WHAT IS NEEDED >> Give the number of lines in the records below that contain the word "Injections", and nothing more.

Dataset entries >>
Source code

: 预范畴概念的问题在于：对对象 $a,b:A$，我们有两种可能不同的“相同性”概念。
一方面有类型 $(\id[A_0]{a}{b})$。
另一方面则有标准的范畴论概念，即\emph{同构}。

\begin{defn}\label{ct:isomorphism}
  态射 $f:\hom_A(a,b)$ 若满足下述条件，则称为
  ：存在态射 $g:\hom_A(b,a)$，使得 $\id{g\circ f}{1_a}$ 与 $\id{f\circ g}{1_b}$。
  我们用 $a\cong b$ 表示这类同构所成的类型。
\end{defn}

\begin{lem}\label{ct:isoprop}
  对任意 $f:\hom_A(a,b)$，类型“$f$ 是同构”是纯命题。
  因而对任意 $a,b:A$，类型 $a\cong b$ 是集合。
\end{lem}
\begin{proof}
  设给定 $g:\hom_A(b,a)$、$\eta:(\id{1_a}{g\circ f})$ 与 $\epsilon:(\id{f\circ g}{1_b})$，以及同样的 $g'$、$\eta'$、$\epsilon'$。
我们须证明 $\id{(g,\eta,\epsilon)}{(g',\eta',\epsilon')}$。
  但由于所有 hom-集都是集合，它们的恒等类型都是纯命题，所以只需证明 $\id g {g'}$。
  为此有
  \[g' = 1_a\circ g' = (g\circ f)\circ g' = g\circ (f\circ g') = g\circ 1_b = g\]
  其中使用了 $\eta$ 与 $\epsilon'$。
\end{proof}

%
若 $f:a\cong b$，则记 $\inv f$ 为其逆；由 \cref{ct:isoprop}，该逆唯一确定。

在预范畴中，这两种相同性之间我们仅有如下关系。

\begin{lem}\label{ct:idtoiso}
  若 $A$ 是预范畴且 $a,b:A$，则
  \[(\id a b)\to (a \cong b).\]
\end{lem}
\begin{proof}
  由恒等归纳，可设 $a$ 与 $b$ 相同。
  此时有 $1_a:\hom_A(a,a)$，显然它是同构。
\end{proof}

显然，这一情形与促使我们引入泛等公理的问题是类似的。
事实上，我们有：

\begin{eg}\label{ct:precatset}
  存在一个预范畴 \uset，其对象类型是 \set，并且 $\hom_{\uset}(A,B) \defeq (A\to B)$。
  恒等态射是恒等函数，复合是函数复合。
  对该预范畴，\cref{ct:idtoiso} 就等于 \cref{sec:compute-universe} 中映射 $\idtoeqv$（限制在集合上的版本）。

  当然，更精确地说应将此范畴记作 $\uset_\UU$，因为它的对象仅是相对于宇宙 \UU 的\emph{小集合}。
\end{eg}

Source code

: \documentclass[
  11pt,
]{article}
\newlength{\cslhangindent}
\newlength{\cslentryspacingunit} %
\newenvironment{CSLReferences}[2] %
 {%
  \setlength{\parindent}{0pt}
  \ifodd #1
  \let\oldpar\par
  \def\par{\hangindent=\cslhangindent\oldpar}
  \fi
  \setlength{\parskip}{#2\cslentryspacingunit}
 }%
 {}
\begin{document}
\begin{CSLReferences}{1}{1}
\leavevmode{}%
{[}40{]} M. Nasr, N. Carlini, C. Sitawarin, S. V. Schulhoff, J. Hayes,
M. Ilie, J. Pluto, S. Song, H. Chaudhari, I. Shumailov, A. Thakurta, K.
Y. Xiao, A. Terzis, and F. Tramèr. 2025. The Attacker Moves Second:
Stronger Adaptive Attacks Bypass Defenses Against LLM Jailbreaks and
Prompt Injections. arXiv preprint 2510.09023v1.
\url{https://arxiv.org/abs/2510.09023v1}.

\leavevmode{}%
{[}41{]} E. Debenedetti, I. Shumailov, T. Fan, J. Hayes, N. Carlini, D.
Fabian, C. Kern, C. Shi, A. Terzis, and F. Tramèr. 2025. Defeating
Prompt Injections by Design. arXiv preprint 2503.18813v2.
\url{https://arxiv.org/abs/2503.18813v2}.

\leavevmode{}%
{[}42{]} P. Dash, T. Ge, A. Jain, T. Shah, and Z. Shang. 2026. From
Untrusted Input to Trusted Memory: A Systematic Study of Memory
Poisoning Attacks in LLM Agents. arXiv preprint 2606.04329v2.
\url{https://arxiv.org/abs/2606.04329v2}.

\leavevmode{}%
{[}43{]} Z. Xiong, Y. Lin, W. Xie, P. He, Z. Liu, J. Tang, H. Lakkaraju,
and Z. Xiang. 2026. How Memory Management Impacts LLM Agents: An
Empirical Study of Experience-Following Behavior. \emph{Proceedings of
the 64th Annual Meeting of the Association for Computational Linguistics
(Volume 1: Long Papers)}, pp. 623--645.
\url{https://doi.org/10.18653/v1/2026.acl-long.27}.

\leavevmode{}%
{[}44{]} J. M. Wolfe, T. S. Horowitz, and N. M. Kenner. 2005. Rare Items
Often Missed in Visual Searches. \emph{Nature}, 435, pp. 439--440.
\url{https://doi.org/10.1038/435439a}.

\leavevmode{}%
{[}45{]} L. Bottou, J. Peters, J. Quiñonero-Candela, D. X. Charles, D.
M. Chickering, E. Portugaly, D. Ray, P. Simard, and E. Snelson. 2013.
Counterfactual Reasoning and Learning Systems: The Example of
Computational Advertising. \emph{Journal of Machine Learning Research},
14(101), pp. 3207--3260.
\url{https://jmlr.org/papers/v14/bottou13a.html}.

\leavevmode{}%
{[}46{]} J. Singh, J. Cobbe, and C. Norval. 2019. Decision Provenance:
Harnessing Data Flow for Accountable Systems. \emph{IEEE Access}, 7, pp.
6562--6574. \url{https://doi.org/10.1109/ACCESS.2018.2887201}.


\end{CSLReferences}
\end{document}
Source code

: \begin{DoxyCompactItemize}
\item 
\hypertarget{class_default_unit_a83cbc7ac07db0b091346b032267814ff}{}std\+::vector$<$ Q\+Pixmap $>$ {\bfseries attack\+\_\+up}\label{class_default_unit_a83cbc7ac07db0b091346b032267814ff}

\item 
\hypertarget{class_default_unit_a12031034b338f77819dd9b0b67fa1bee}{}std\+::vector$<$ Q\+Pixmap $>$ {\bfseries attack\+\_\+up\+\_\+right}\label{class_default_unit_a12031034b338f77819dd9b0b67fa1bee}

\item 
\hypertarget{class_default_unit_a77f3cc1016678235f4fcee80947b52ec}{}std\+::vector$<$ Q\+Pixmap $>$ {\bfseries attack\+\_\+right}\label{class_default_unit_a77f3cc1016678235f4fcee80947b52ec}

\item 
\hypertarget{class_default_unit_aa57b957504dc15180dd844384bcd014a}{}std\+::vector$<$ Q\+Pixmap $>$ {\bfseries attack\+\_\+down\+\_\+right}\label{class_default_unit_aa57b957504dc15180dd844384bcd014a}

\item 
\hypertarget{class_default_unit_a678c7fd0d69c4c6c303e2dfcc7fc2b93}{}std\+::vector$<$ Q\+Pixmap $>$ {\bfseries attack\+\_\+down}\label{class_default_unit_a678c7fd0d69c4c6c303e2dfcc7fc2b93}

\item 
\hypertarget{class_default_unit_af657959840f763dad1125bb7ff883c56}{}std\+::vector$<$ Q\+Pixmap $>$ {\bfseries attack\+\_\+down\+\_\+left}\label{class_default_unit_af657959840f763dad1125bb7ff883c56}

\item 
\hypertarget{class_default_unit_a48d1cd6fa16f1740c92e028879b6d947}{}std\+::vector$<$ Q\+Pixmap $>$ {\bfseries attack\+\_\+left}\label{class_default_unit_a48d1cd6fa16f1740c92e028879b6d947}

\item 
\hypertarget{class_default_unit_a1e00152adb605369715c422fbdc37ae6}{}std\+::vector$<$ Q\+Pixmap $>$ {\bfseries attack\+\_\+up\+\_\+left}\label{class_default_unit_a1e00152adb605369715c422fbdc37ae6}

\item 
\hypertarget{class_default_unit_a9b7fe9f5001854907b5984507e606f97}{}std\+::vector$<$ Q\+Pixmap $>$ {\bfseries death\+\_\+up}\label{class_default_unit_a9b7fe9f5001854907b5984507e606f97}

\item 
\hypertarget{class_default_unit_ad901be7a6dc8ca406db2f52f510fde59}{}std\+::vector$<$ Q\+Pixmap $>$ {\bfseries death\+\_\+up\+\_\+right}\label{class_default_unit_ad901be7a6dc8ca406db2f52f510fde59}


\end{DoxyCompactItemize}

RESPONSE AREA >> 2